2. Content Representation

Content representation plays a critical role in determining the content adaptability. Content representation as used in this chapter refers to the media encoding types, presentation format, the storage format and the meta data format used. The media encoding type specifies the encoding format of the elementary streams in the content, e.g., MPEG-2 video, MPEG-1 audio, JPEG images, etc. The encoding format determines the basic media encoding properties: the encoding algorithm, scalability, bitrate, spatial resolution and temporal resolution (frame rate). Not all the media types are characterized by these parameters; e.g., a JPEG image does not have any temporal resolution. The presentation format specifies the inter-relationships among the objects in the presentation and determines the presentation order of the content. The inter-relationships are described using technologies such as MPEG-4 binary representation for scenes (BIFS) [9] and Synchronised Multimedia Integration Language (SMIL) [15]. The storage format specifies the stored representation of the content. MPEG-4 file format specifies a format for efficient storage of object based presentations and lends itself nicely to content adaptation and UMA. The meta data specifies the additional information about the content that can be used to efficiently process the content including content adaptation. MPEG-7 specifies the formats for content meta data descriptions. In this section we give a brief overview of the content representation primarily covering MPEG-4 and MPEG-7 technologies.

2.1 MPEG-4 Systems

Traditionally the visual component of multimedia presentations has mainly been rectangular video, graphics and text. Advances in image and video encoding and representation techniques [9,10,11] have made possible encoding and representation of audio-visual scenes with semantically meaningful objects. The traditionally rectangular video can now be coded and represented as a collection of arbitrarily shaped visual objects. The ability to create object-based scenes and presentations creates many possibilities for a new generation of applications and services. The MPEG-4 series of standards specify tools for such object-based audio-visual presentations. While Audio and Video parts of the standard specify new and efficient algorithms for encoding media, the Systems part of MPEG-4 makes the standard radically different by specifying the tools for object-based representation of presentations. The most significant addition to the MPEG-4 standards, compared with MPEG-1 and MPEG-2, is the scene composition at the user terminal. The individual objects that make up a scene are transmitted as separate elementary streams and composed upon reception according to the composition information delivered along with the media objects. These new representations techniques will make flexible content adaptation possible.

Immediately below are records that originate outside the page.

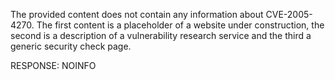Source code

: The provided content does not contain any information about CVE-2005-4270.
The first content is a placeholder of a website under construction, the second is a description of a vulnerability research service and the third a generic security check page.

RESPONSE: NOINFO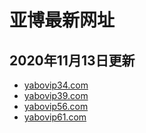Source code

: # 亚博最新网址
## 2020年11月13日更新
+ [yabovip34.com](http://www.yb7992.vip)
+ [yabovip39.com](http://www.yb7992.vip)
+ [yabovip56.com](http://www.yb7992.vip)
+ [yabovip61.com](http://www.yb7992.vip)
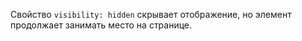 Свойство `visibility: hidden` скрывает отображение, но элемент продолжает занимать место на странице.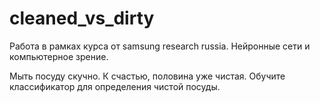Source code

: # cleaned_vs_dirty

Работа в рамках курса от samsung research russia.
Нейронные сети и компьютерное зрение.

Мыть посуду скучно. К счастью, половина уже чистая. Обучите классификатор для определения чистой посуды.
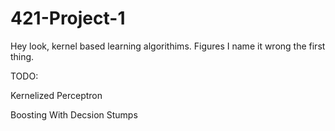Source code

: 421-Project-1
=============

Hey look, kernel based learning algorithims.
Figures I name it wrong the first thing.

TODO:

Kernelized Perceptron

Boosting With Decsion Stumps
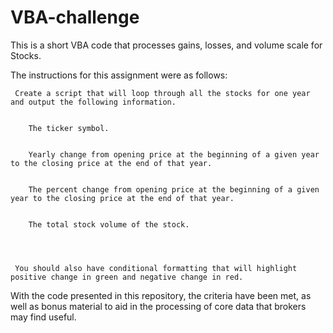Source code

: # VBA-challenge
This is a short VBA code that processes gains, losses, and volume scale for Stocks.

The instructions for this assignment were as follows:



     Create a script that will loop through all the stocks for one year and output the following information.


        The ticker symbol.


        Yearly change from opening price at the beginning of a given year to the closing price at the end of that year.


        The percent change from opening price at the beginning of a given year to the closing price at the end of that year.


        The total stock volume of the stock.




     You should also have conditional formatting that will highlight positive change in green and negative change in red.
  
  
With the code presented in this repository, the criteria have been met, as well as bonus material to aid in the processing of core data that brokers may find useful.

2.1.1 Components of Object Based Presentations

An object-based presentation consists of objects that are composed to create a scene; a sequence of scenes forms a presentation. There is no clear-cut definition of what constitutes an object. When used in the sense of audio-visual (AV) objects, an object can be defined as something that has semantic and structural significance in an AV presentation. An object can thus be broadly defined as a building block of an audio-visual scene. When composing a scene of a city, buildings can be the objects in the scene. In a scene that shows the interior of a building, the furniture and other items in the building are the objects. The granularity of objects in a scene depends on the application and context. The main advantage of breaking up a scene into objects is the coding efficiency gained by applying appropriate compression techniques to different objects in a scene. In addition to coding gains, there are several other benefits of object-based representation: modularity, reuse of content, ease of manipulation, object annotation, as well as the possibility of playing appropriate objects based on the network and the receiver resources available. To appreciate the efficiency of object-based presentations, consider a home shopping channel such as the ones currently available on TV. The information on the screen consists mostly of text, images of products, audio and video (mostly quarter-screen and sometimes full screen). All this information is encoded using MPEG-2 video/audio at 30 fps. However, if this content is created using object-based technology, all static information such as text and graphics is transmitted only at the beginning of a scene and the rest of the transmission consists of only audio, video and text and image updates that take up significantly less bandwidth. In addition to this, the ability to interact with individual objects makes applications such as e-commerce possible.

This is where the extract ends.